What is Cross-Site Scripting (XSS) and how to prevent it
Research / Posted March 25, 2020
An Introduction to Cross-Site Scripting (XSS)
Cross-Site Scripting or “XSS” is one of the most common vulnerabilities found in web applications. XSS made up nearly 40 per cent of all attacks logged by security researchers in recent years, who also noted that almost 75 per cent of large companies across Europe had been targeted over the last year.

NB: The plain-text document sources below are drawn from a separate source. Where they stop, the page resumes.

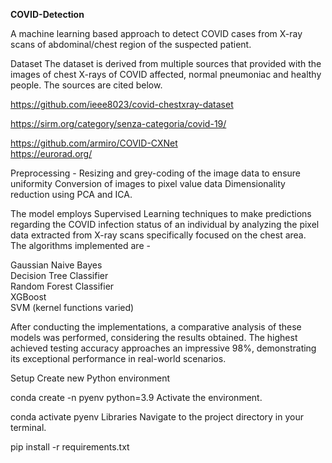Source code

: **COVID-Detection**  

A machine learning based approach to detect COVID cases from X-ray scans of abdominal/chest region of the suspected patient.  


Dataset
The dataset is derived from multiple sources that provided with the images of chest X-rays of COVID affected, normal pneumoniac and healthy people. The sources are cited below.

https://github.com/ieee8023/covid-chestxray-dataset  

https://sirm.org/category/senza-categoria/covid-19/  

https://github.com/armiro/COVID-CXNet  
https://eurorad.org/  

Preprocessing - Resizing and grey-coding of the image data to ensure uniformity Conversion of images to pixel value data Dimensionality reduction using PCA and ICA.  

The model employs Supervised Learning techniques to make predictions regarding the COVID infection status of an individual by analyzing the pixel data extracted from X-ray scans specifically focused on the chest area.  
The algorithms implemented are -

Gaussian Naive Bayes  
Decision Tree Classifier  
Random Forest Classifier  
XGBoost  
SVM (kernel functions varied)    

After conducting the implementations, a comparative analysis of these models was performed, considering the results obtained. The highest achieved testing accuracy approaches an impressive 98%, demonstrating its exceptional performance in real-world scenarios.



Setup
Create new Python environment



conda create -n pyenv python=3.9
Activate the environment.

conda activate pyenv
Libraries
Navigate to the project directory in your terminal.

pip install -r requirements.txt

However, ask many developers and technical team members to explain exactly what it is or how to prevent it and the answers that you get back may surprise you: answers will often consist of partially-remembered examples, many typically involving some form of classic pop-up dialogue box in a web browser. But true XSS attacks are nearly always completely invisible to end users. Clearly there is still a lot of uncertainty among developers and others around what exactly XSS is and how to prevent it. Very often the topic is made overly complex, when in reality it is relatively simple to both understand and defend against. In this article we’re going to outline how XSS occurs, and how it can be prevented, with a minimum of jargon and a focus on comprehension of key issues.
A history lesson
Websites rely on the underlying HTTP protocol in a simple request-response cycle: your browser requests a resource, and the server that hosts the webpage returns it. Websites historically were completely static, returning requested assets such as documents, files, HTML pages and images – you requested a URL and the same content was returned regardless of who, what or where you were.

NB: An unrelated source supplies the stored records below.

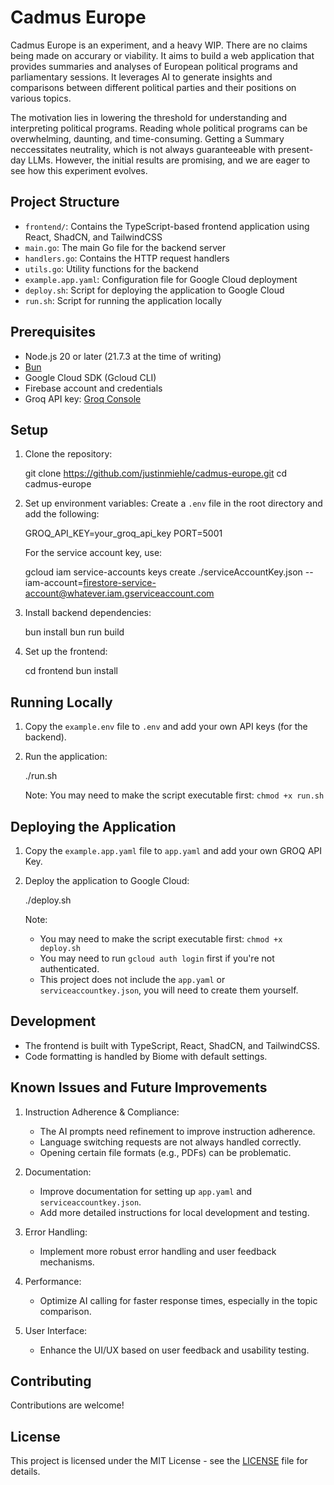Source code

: # Cadmus Europe

Cadmus Europe is an experiment, and a heavy WIP. There are no claims being made on accurary or viability. It aims to build a web application that provides summaries and analyses of European political programs and parliamentary sessions. It leverages AI to generate insights and comparisons between different political parties and their positions on various topics.

The motivation lies in lowering the threshold for understanding and interpreting political programs. Reading whole political programs can be overwhelming, daunting, and time-consuming. Getting a Summary neccessitates neutrality, which is not always guaranteeable with present-day LLMs. However, the initial results are promising, and we are eager to see how this experiment evolves.

## Project Structure

- `frontend/`: Contains the TypeScript-based frontend application using React, ShadCN, and TailwindCSS
- `main.go`: The main Go file for the backend server
- `handlers.go`: Contains the HTTP request handlers
- `utils.go`: Utility functions for the backend
- `example.app.yaml`: Configuration file for Google Cloud deployment 
- `deploy.sh`: Script for deploying the application to Google Cloud
- `run.sh`: Script for running the application locally

## Prerequisites

- Node.js 20 or later (21.7.3 at the time of writing)
- [Bun](https://bun.sh)
- Google Cloud SDK (Gcloud CLI)
- Firebase account and credentials
- Groq API key: [Groq Console](https://console.groq.com/keys)

## Setup

1. Clone the repository:
   
    git clone https://github.com/justinmiehle/cadmus-europe.git
    cd cadmus-europe
   

2. Set up environment variables:
    Create a `.env` file in the root directory and add the following:
   
    GROQ_API_KEY=your_groq_api_key
    PORT=5001
   
    For the service account key, use:
   
    gcloud iam service-accounts keys create ./serviceAccountKey.json --iam-account=firestore-service-account@whatever.iam.gserviceaccount.com
   

3. Install backend dependencies:
   
    bun install
    bun run build
   

4. Set up the frontend:
   
    cd frontend
    bun install
   

## Running Locally

1. Copy the `example.env` file to `.env` and add your own API keys (for the backend).
2. Run the application:
   
    ./run.sh
   
    Note: You may need to make the script executable first: `chmod +x run.sh`

## Deploying the Application

1. Copy the `example.app.yaml` file to `app.yaml` and add your own GROQ API Key.
2. Deploy the application to Google Cloud:
   
    ./deploy.sh
   
    Note: 
    - You may need to make the script executable first: `chmod +x deploy.sh`
    - You may need to run `gcloud auth login` first if you're not authenticated.
    - This project does not include the `app.yaml` or `serviceaccountkey.json`, you will need to create them yourself.

## Development

- The frontend is built with TypeScript, React, ShadCN, and TailwindCSS.
- Code formatting is handled by Biome with default settings.

## Known Issues and Future Improvements

1. Instruction Adherence & Compliance: 
    - The AI prompts need refinement to improve instruction adherence.
    - Language switching requests are not always handled correctly.
    - Opening certain file formats (e.g., PDFs) can be problematic.

2. Documentation:
    - Improve documentation for setting up `app.yaml` and `serviceaccountkey.json`.
    - Add more detailed instructions for local development and testing.

3. Error Handling:
    - Implement more robust error handling and user feedback mechanisms.

4. Performance:
    - Optimize AI calling for faster response times, especially in the topic comparison.

5. User Interface:
    - Enhance the UI/UX based on user feedback and usability testing.

## Contributing

Contributions are welcome!

## License

This project is licensed under the MIT License - see the [LICENSE](LICENSE) file for details.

Over time websites became ‘dynamic’, and returned different content based on the server-side execution of a script or program that dynamically altered content before returning it. That could be as simple as returning “Hello, Daniel” when you were logged in as the user “Daniel”. What’s going on here is that the server was provided with the username “Daniel”, and embedded it in the returned response.
Where’s the problem?
Cross-site scripting is the slightly clunky and confusing initialism (“CSS” was already taken by “Cascading Style Sheets”, hence the use of the seemingly random “X”) for the malicious insertion by attackers of unauthorised script into a website or web application. We’ll look at how this is performed below.
What causes XSS?
At its simplest, XSS relies on a website returning client-side code to a client for it to execute, but in which an attacker has inserted or ‘injected’ code of their own, rather than the code that the web server is intending for your browser to run.

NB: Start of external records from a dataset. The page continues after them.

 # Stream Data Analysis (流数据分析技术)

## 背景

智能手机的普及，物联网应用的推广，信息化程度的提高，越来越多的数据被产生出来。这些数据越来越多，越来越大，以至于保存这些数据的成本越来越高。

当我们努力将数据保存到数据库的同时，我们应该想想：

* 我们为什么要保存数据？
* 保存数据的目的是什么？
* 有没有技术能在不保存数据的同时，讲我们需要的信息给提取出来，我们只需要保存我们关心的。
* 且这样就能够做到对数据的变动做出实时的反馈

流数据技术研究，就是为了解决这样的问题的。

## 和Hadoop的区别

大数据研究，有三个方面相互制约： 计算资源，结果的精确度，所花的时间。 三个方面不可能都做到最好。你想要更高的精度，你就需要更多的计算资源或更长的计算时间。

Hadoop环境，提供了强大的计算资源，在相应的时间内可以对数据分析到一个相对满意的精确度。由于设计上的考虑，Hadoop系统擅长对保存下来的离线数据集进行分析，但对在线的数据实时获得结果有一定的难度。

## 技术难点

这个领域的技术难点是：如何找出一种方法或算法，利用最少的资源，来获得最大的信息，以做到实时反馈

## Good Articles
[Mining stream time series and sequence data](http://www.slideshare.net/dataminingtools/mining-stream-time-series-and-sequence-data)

This can take a variety of forms but usually relies on the attacker tricking the website into returning code generated by data submitted to it. In a dynamic website, a server might build a response to a customer based on data that the customer has previously entered in an earlier web request.
A simple example
A trivial example of a website that could be vulnerable may be as simple as a site containing a single form that echoes your name back to you. You enter your name (“Daniel”) in a login form field, and the website returns “Hello, Daniel” in its HTTP response:
What’s meant to happen:
User: [requests webpage]
Server: Returns “What is your name?”
User: Enters “Daniel”
Server: Returns “Hello, Daniel”
User Browser: Renders the HTML returned and displays “Hello, Daniel”
What can go wrong
Before looking at how an attacker can exploit this, we’ll examine a simpler case where a user simply XSS-attacks themselves via a vulnerable website:
User: [requests webpage]
Server: Shows “What is your name?”
User: Enters “<script>…</script>” in the name field
Server: Returns “Hello, <script>…</script>”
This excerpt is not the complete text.